* _REQUIRED WORK_
Say how many lines in the material below hold the word "주소값을", and say nothing else.

::::::::

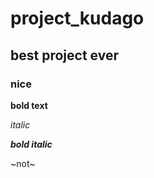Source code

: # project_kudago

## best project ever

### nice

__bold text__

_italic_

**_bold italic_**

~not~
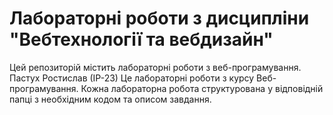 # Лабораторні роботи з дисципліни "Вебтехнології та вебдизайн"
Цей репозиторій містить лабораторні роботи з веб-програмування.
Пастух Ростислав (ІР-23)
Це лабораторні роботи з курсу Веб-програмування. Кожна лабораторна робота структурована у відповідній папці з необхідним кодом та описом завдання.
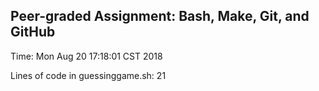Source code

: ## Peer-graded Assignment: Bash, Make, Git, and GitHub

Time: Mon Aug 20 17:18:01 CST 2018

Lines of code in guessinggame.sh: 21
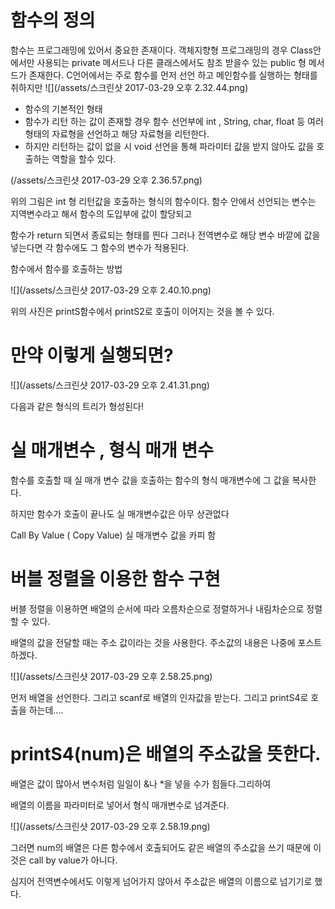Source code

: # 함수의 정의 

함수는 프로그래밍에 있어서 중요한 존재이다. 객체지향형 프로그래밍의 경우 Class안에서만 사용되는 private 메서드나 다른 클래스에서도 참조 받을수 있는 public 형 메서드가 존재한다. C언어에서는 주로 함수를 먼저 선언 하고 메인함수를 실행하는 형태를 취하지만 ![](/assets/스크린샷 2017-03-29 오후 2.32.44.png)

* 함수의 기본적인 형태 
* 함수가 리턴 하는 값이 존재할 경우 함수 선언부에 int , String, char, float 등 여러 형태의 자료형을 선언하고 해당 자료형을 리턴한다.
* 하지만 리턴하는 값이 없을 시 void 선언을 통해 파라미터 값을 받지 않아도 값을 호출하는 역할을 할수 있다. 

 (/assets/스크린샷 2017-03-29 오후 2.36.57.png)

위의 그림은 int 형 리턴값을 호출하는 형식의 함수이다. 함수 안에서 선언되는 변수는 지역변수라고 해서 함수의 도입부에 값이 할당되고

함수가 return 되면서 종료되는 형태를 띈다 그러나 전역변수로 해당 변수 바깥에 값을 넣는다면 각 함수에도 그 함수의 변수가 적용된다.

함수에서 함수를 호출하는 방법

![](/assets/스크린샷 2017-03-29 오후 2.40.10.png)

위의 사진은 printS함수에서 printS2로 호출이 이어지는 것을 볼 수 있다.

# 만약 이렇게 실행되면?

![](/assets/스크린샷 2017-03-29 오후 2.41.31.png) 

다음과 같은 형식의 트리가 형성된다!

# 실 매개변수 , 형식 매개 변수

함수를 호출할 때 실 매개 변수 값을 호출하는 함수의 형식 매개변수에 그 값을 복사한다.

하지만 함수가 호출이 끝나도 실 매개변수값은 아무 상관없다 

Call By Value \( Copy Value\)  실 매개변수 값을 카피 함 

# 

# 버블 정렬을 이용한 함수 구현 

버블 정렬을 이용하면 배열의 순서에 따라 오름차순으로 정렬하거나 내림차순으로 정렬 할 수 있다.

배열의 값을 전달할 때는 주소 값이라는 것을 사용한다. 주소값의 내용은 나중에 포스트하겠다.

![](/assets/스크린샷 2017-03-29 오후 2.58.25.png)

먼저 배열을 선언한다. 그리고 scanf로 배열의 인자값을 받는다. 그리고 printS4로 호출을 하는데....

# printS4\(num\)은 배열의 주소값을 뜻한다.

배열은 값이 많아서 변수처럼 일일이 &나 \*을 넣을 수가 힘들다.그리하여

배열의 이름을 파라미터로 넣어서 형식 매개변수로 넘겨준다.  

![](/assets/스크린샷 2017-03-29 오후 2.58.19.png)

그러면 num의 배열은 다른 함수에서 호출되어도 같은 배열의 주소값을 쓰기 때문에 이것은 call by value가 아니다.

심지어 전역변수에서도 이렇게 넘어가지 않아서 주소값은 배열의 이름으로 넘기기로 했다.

::::::::

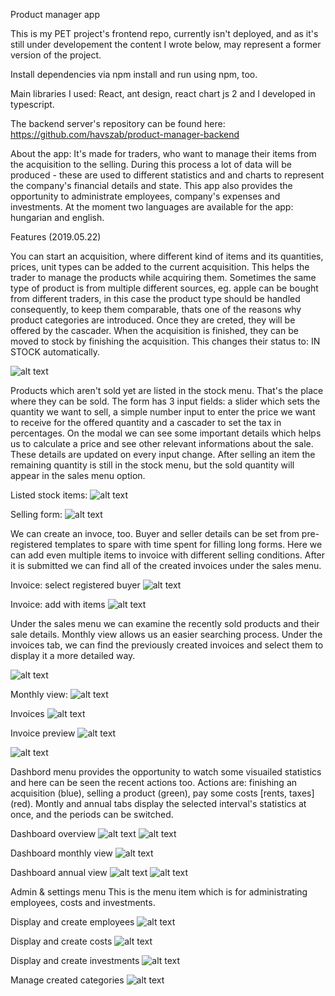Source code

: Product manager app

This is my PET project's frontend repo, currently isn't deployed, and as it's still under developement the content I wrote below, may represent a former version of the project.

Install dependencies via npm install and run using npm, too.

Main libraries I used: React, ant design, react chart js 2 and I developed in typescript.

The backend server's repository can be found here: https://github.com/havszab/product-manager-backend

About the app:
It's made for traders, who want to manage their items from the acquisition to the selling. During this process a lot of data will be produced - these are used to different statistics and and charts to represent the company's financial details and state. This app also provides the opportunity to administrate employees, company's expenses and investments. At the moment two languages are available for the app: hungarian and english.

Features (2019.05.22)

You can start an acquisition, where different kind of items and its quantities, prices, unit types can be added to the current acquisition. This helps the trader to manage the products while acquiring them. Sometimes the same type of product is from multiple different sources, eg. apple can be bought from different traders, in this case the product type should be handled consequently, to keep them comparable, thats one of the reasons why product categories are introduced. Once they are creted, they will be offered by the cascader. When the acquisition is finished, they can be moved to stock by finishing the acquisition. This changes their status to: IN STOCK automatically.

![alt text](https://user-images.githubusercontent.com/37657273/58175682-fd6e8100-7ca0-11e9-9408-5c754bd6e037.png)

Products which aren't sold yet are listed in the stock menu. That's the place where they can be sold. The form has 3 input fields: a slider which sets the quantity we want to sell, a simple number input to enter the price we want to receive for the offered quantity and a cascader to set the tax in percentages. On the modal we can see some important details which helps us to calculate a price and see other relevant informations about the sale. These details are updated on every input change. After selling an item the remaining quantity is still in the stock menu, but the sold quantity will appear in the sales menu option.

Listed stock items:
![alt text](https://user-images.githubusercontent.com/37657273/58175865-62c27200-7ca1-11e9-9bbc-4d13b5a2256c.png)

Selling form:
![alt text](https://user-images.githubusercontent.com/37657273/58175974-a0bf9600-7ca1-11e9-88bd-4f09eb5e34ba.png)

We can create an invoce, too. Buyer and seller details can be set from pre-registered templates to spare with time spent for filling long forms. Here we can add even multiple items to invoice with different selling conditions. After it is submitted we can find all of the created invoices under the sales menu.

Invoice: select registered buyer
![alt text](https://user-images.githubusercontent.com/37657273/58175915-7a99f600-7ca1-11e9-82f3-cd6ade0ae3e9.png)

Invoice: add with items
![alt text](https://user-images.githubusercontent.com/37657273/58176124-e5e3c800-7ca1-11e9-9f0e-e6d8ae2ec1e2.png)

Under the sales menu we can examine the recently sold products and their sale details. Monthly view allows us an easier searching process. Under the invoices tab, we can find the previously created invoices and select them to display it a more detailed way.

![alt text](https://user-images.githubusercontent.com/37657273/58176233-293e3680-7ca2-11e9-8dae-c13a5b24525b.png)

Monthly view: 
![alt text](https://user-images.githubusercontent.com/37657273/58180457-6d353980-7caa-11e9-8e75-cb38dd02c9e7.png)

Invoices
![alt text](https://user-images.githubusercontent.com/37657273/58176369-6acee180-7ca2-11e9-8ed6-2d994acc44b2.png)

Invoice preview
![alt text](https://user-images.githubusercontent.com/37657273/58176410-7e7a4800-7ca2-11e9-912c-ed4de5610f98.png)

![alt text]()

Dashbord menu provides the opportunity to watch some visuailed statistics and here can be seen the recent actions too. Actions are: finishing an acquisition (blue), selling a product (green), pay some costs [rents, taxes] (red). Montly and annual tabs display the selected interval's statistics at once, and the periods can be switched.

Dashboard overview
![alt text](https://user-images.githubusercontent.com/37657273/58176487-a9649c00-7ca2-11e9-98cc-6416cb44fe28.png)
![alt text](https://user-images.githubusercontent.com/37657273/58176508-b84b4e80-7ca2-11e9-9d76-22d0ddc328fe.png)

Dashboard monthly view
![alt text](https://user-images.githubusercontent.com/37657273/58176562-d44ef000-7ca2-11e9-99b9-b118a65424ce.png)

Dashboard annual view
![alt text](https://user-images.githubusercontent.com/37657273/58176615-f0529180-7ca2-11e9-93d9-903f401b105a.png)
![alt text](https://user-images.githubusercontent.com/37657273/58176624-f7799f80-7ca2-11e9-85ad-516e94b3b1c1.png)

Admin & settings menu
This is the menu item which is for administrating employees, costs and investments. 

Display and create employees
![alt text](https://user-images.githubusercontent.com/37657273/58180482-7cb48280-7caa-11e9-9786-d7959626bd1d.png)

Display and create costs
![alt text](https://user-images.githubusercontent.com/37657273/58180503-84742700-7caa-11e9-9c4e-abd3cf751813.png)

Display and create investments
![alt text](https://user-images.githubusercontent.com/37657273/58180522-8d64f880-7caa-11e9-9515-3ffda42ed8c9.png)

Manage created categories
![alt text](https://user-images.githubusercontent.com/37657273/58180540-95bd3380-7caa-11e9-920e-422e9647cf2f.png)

::::::::

* _REPLY TO THE TASK_
2